*Exercise directions:*
Give the records again in full, exactly as they are.

*Data to process:*
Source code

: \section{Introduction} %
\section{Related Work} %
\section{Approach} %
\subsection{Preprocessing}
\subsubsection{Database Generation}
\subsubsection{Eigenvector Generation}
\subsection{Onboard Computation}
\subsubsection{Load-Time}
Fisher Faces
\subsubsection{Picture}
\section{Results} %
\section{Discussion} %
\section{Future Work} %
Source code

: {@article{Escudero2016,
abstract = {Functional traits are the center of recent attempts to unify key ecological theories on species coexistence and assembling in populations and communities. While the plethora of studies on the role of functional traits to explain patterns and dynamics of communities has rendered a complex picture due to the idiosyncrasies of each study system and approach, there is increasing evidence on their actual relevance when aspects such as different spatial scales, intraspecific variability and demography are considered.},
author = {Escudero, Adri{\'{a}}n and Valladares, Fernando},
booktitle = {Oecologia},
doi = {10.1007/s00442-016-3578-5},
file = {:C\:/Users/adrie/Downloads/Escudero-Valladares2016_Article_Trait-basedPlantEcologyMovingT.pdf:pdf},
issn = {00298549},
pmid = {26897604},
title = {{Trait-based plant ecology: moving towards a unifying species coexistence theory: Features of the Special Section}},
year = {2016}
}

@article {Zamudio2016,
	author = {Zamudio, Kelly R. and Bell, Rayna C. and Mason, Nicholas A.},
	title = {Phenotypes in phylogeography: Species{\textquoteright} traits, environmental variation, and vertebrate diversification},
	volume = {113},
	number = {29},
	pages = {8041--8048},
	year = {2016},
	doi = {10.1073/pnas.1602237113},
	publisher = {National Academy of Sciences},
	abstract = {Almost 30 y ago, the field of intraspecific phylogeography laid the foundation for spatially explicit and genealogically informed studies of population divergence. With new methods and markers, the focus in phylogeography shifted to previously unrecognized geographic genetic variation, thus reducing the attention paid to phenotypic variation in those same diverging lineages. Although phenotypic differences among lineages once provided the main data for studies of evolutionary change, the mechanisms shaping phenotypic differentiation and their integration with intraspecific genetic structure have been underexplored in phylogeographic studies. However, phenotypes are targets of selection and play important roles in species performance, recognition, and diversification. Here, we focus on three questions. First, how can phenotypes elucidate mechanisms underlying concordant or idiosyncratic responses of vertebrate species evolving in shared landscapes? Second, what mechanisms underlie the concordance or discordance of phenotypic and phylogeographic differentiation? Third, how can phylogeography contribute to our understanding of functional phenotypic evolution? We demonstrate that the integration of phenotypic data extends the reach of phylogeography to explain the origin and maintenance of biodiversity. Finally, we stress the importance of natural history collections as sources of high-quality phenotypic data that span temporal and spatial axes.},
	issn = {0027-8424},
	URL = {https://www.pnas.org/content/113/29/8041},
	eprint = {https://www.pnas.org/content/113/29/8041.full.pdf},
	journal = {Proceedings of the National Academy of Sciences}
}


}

*Exercise output:*
Source code

: \section{Introduction} %
\section{Related Work} %
\section{Approach} %
\subsection{Preprocessing}
\subsubsection{Database Generation}
\subsubsection{Eigenvector Generation}
\subsection{Onboard Computation}
\subsubsection{Load-Time}
Fisher Faces
\subsubsection{Picture}
\section{Results} %
\section{Discussion} %
\section{Future Work} %
Source code

: {@article{Escudero2016,
abstract = {Functional traits are the center of recent attempts to unify key ecological theories on species coexistence and assembling in populations and communities. While the plethora of studies on the role of functional traits to explain patterns and dynamics of communities has rendered a complex picture due to the idiosyncrasies of each study system and approach, there is increasing evidence on their actual relevance when aspects such as different spatial scales, intraspecific variability and demography are considered.},
author = {Escudero, Adri{\'{a}}n and Valladares, Fernando},
booktitle = {Oecologia},
doi = {10.1007/s00442-016-3578-5},
file = {:C\:/Users/adrie/Downloads/Escudero-Valladares2016_Article_Trait-basedPlantEcologyMovingT.pdf:pdf},
issn = {00298549},
pmid = {26897604},
title = {{Trait-based plant ecology: moving towards a unifying species coexistence theory: Features of the Special Section}},
year = {2016}
}

@article {Zamudio2016,
	author = {Zamudio, Kelly R. and Bell, Rayna C. and Mason, Nicholas A.},
	title = {Phenotypes in phylogeography: Species{\textquoteright} traits, environmental variation, and vertebrate diversification},
	volume = {113},
	number = {29},
	pages = {8041--8048},
	year = {2016},
	doi = {10.1073/pnas.1602237113},
	publisher = {National Academy of Sciences},
	abstract = {Almost 30 y ago, the field of intraspecific phylogeography laid the foundation for spatially explicit and genealogically informed studies of population divergence. With new methods and markers, the focus in phylogeography shifted to previously unrecognized geographic genetic variation, thus reducing the attention paid to phenotypic variation in those same diverging lineages. Although phenotypic differences among lineages once provided the main data for studies of evolutionary change, the mechanisms shaping phenotypic differentiation and their integration with intraspecific genetic structure have been underexplored in phylogeographic studies. However, phenotypes are targets of selection and play important roles in species performance, recognition, and diversification. Here, we focus on three questions. First, how can phenotypes elucidate mechanisms underlying concordant or idiosyncratic responses of vertebrate species evolving in shared landscapes? Second, what mechanisms underlie the concordance or discordance of phenotypic and phylogeographic differentiation? Third, how can phylogeography contribute to our understanding of functional phenotypic evolution? We demonstrate that the integration of phenotypic data extends the reach of phylogeography to explain the origin and maintenance of biodiversity. Finally, we stress the importance of natural history collections as sources of high-quality phenotypic data that span temporal and spatial axes.},
	issn = {0027-8424},
	URL = {https://www.pnas.org/content/113/29/8041},
	eprint = {https://www.pnas.org/content/113/29/8041.full.pdf},
	journal = {Proceedings of the National Academy of Sciences}
}


}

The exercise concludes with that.